▶ [Input material]:
==============================
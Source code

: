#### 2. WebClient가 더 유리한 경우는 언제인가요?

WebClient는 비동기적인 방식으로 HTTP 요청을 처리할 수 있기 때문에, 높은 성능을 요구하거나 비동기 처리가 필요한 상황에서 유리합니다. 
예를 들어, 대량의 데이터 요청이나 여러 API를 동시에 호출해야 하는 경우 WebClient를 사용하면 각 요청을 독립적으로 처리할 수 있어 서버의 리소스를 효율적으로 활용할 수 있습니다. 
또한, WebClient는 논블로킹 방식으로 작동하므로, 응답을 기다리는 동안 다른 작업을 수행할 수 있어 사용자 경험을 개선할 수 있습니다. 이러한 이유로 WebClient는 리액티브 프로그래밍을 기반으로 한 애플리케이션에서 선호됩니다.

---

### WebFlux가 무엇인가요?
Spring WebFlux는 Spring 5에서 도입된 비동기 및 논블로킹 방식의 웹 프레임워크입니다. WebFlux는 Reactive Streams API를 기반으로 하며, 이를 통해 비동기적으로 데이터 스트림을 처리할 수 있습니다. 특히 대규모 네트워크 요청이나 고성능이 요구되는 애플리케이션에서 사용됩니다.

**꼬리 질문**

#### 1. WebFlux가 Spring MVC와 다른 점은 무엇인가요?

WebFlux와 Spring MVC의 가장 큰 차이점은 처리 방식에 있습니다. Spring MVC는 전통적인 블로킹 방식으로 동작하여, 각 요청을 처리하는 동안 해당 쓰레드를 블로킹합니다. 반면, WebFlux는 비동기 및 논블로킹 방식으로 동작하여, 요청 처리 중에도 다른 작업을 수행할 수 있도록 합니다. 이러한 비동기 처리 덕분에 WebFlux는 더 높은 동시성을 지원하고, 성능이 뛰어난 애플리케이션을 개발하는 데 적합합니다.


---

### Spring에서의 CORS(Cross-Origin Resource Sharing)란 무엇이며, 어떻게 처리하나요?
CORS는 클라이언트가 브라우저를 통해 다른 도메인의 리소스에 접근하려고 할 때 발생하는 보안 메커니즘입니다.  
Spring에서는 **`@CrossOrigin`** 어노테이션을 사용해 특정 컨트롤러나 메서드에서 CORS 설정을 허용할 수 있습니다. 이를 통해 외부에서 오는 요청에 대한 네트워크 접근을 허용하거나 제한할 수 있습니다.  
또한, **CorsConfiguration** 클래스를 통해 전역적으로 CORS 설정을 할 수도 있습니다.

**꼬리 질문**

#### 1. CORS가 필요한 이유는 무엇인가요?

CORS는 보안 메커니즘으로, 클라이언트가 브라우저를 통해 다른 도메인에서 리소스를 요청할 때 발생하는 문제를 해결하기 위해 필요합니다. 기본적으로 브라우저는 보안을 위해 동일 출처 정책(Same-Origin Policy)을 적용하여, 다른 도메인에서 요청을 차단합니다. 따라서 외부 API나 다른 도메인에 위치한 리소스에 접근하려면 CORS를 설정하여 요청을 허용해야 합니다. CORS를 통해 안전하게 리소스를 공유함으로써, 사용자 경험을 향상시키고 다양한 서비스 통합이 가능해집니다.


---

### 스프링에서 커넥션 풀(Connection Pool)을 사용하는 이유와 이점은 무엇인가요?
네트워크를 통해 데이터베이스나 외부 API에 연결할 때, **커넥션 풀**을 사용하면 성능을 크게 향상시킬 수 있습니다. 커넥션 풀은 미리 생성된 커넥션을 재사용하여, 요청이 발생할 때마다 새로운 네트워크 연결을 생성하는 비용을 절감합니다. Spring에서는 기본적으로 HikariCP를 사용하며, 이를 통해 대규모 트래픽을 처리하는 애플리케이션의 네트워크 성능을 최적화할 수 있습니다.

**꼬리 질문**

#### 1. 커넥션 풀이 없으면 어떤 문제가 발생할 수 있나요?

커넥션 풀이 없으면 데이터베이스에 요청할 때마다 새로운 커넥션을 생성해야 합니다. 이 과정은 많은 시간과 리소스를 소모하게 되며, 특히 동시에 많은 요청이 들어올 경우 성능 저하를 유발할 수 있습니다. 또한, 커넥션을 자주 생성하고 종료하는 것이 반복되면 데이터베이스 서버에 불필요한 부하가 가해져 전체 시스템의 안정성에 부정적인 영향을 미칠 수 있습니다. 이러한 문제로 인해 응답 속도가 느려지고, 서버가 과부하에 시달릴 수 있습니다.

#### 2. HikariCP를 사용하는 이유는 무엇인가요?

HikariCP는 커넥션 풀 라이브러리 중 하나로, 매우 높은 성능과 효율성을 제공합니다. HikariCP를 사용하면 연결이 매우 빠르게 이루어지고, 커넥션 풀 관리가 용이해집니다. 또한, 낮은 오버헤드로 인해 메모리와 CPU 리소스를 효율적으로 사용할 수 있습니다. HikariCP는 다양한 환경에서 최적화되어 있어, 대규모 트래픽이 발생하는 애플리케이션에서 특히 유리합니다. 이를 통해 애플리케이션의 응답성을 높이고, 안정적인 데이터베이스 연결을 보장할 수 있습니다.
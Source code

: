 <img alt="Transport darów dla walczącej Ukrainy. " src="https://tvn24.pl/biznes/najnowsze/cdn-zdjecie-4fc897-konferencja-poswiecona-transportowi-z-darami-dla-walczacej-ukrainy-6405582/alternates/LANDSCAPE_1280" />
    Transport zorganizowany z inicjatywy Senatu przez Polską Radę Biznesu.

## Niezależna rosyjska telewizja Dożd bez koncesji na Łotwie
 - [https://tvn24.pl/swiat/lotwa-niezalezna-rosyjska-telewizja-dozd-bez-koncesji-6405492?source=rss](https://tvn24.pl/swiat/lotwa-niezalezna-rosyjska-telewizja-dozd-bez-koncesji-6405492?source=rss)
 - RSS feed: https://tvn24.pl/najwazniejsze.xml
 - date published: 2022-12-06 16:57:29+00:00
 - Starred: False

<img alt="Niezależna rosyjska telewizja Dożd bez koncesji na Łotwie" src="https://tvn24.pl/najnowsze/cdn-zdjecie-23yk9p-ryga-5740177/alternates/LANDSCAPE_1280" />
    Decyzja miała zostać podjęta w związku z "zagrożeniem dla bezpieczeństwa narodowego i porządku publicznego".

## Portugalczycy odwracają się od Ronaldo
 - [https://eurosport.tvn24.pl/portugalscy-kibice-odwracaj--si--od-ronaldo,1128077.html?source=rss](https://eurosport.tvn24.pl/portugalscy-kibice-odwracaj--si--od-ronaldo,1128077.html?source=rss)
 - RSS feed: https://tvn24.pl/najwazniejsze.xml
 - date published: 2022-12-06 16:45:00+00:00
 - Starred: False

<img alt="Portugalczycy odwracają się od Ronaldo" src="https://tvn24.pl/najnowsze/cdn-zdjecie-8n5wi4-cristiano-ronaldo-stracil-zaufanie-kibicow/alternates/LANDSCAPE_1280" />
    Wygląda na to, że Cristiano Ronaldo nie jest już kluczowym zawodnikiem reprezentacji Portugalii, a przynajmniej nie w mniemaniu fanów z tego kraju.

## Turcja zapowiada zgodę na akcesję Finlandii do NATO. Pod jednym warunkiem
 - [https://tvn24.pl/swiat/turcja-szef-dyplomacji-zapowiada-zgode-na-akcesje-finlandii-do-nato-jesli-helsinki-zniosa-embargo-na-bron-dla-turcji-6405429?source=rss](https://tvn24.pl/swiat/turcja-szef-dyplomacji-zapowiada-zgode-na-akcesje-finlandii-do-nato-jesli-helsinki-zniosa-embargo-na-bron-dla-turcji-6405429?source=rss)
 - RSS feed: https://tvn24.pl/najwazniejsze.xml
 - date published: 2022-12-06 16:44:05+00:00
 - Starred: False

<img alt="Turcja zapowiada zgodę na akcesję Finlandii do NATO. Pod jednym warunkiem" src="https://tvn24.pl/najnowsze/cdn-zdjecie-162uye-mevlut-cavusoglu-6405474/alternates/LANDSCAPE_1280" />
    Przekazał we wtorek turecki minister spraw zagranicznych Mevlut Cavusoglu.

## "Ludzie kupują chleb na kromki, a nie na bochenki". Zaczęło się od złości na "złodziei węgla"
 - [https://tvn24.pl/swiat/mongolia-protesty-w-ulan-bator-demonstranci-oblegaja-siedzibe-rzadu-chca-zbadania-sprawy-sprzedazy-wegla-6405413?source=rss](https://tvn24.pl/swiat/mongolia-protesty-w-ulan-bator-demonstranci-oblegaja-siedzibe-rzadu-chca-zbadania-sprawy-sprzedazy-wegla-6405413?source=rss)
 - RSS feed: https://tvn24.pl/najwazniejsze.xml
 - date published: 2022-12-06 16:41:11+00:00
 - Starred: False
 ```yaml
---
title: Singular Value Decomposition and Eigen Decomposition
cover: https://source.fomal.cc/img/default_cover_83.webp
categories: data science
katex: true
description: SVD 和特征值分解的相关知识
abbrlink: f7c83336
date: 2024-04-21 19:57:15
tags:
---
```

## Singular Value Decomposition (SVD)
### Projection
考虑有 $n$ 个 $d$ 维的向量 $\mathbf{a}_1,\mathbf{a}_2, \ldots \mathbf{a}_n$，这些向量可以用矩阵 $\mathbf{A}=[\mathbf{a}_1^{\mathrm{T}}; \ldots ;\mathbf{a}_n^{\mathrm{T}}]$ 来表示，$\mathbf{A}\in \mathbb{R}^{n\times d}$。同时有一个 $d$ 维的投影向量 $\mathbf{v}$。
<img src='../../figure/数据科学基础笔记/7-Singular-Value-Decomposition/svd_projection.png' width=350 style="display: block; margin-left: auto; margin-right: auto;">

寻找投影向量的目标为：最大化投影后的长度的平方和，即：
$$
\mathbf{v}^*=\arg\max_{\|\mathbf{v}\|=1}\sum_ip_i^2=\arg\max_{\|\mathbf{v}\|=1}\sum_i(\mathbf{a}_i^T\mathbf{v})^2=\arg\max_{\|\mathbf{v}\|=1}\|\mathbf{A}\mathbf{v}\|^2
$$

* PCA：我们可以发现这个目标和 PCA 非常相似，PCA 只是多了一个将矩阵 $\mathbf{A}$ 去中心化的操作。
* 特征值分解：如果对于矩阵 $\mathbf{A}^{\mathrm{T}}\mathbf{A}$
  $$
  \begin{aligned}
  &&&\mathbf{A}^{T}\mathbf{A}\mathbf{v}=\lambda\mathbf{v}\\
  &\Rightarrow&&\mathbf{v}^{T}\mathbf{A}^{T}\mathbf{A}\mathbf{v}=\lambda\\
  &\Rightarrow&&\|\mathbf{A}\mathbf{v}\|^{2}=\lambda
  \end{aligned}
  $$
==============================
▶ [Task requirements]:
Every line from the top of the material through the line containing "예를 들어, 대량의 데이터" must be transcribed exactly, and no other line may appear.

▶ [The answer]:
Source code

:#### 2. WebClient가 더 유리한 경우는 언제인가요?

WebClient는 비동기적인 방식으로 HTTP 요청을 처리할 수 있기 때문에, 높은 성능을 요구하거나 비동기 처리가 필요한 상황에서 유리합니다. 
예를 들어, 대량의 데이터 요청이나 여러 API를 동시에 호출해야 하는 경우 WebClient를 사용하면 각 요청을 독립적으로 처리할 수 있어 서버의 리소스를 효율적으로 활용할 수 있습니다. 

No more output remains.